Highlights

Virgilio Tojetti (Italian-American (1849 -1901) - The Painter of Putti

19th Century Fine Art Legacy

Tojetti was born in Rome in 1849, the eldest son of the well-known Italian muralist, Domenico Tojetti. In 1867, when Tojetti was in his late teens, he traveled with his family to Guatemala in South America where his father had a position to become the head of the Guatemala Gallery of Fine Arts. Their ship was wrecked rounding Cape Horn; the family survived, but they lost everything. The Tojettis eventually made their way to Guatemala and Domenico was able to establish the Academy of Fine Arts. However, the climate did not suit Domenico’s health and the family traveled north to Mexico City and from there to San Franciso, California in 1871. [1, 2]

Virgilio had first studied with his father and the Academy of Saint Luca in Rome, and later with Bouguereau and Gerome in Paris before his seafaring adventures and his later trek to San Francisco. Once there, Tojetti was an assistant to the mural and fresco painter G. G. Garabaldi and with his father and brother, also an artist, took commissions for frescoes and religious paintings for Catholic churches. They also took commissions for portraits and allegorical paintings. [2, 3, 4, 5]

During most of his career he was known as a decorative painter.
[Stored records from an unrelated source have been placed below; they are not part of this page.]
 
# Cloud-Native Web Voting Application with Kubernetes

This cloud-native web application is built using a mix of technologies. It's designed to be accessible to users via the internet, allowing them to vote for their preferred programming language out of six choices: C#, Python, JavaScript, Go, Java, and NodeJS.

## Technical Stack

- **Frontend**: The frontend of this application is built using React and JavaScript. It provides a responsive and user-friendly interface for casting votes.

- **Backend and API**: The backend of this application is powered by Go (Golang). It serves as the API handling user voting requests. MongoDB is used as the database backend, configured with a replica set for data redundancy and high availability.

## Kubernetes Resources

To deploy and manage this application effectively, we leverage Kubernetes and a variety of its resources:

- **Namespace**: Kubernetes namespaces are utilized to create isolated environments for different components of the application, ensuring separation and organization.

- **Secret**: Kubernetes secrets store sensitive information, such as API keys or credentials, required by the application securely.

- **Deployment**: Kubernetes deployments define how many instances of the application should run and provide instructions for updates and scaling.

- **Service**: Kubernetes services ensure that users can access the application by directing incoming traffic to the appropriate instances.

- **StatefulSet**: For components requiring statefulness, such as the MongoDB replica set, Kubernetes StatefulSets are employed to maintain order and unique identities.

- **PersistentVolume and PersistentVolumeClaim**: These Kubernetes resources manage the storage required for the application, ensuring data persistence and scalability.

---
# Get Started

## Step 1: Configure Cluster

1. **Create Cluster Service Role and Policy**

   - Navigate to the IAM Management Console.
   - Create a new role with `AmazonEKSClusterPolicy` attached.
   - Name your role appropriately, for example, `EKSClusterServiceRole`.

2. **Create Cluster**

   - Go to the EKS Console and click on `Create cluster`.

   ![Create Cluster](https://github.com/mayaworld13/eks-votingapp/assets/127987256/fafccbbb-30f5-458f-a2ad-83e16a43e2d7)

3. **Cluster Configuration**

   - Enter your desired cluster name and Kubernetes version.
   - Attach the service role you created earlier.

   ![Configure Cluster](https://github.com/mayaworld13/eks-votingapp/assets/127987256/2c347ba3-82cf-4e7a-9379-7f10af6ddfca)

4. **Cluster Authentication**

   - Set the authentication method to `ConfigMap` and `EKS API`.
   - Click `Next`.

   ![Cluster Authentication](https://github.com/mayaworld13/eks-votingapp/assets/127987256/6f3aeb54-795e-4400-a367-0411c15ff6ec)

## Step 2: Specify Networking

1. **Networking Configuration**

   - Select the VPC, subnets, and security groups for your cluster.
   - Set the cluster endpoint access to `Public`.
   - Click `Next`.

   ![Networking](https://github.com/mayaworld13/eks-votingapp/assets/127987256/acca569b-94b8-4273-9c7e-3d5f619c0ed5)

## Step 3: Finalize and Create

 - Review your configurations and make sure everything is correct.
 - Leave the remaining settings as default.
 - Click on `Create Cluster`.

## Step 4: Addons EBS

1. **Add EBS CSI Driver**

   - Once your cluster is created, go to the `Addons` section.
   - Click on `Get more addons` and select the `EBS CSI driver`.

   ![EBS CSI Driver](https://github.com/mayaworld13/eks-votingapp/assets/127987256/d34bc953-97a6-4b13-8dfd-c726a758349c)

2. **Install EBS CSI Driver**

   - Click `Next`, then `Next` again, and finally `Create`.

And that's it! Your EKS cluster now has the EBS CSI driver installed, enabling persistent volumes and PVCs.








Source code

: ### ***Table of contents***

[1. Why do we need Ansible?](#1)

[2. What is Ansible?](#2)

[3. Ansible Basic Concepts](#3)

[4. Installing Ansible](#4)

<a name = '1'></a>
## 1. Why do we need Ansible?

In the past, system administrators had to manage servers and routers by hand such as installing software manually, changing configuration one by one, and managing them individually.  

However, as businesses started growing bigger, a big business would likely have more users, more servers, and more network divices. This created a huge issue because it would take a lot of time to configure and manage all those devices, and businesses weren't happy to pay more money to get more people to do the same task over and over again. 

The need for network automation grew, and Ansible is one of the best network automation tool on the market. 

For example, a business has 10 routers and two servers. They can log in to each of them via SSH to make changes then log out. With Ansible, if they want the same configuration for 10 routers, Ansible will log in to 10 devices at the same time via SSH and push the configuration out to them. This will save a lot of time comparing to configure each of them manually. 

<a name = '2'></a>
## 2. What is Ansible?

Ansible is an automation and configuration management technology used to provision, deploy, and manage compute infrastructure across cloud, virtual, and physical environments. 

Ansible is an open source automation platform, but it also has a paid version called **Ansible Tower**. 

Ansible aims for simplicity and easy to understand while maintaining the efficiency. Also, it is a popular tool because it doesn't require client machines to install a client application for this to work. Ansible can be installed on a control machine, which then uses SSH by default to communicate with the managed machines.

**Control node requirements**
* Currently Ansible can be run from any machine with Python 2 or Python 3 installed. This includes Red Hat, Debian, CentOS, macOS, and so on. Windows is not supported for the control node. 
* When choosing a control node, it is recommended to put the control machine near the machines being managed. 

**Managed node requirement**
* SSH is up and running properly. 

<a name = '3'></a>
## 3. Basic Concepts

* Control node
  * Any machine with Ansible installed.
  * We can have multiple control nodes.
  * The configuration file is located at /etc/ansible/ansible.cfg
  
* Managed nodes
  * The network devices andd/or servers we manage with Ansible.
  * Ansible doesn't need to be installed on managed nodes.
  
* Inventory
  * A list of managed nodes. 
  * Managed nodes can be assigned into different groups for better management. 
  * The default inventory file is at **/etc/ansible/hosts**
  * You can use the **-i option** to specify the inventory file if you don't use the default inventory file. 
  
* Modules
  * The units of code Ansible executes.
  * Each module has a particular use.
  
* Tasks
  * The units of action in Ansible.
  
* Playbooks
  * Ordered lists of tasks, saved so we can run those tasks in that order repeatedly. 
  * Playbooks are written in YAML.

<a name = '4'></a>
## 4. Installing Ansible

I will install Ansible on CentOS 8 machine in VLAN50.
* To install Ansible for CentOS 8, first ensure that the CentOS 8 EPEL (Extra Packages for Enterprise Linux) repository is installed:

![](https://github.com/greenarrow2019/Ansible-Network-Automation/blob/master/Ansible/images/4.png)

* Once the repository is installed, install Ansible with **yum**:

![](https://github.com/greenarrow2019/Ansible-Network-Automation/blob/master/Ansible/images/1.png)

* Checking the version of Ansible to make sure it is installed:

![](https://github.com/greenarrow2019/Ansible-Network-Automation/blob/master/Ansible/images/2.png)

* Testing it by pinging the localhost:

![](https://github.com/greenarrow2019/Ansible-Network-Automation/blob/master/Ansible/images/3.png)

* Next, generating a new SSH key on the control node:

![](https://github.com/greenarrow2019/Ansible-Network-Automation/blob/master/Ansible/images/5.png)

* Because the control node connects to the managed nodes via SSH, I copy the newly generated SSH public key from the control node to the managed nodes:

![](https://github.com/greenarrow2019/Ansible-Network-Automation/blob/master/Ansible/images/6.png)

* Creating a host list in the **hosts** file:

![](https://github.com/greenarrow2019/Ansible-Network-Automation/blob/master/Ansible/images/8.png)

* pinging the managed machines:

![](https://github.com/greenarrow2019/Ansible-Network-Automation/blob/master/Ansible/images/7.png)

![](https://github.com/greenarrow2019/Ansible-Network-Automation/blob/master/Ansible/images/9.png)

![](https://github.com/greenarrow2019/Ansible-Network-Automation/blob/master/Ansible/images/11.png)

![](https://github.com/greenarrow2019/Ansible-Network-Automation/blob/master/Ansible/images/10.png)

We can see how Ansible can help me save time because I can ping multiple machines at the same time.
In 1880, he left San Francisco for New York City and took up residence at the Tenth Street Studio Building (now gone), where many noted artists of the period also lived. He continued commissions with large-scale frescos and murals – many of the gilded age mansions, theatres and hotels (mostly gone) contained Tojetti’s romantic images. However, he scaled things down a bit and began painting genre, commonly, adorable, angelic children and putti, in which he was particularly skilled. He was considered by some to be the most capable of the Hispanio-Italian School. [6] Although more fanciful works usually occupied his brush, Tojetti also received commissions for portraits, in fact, there were two portraits on easels in his studio at the time of his death in 1901. [4, 6, 7, 8]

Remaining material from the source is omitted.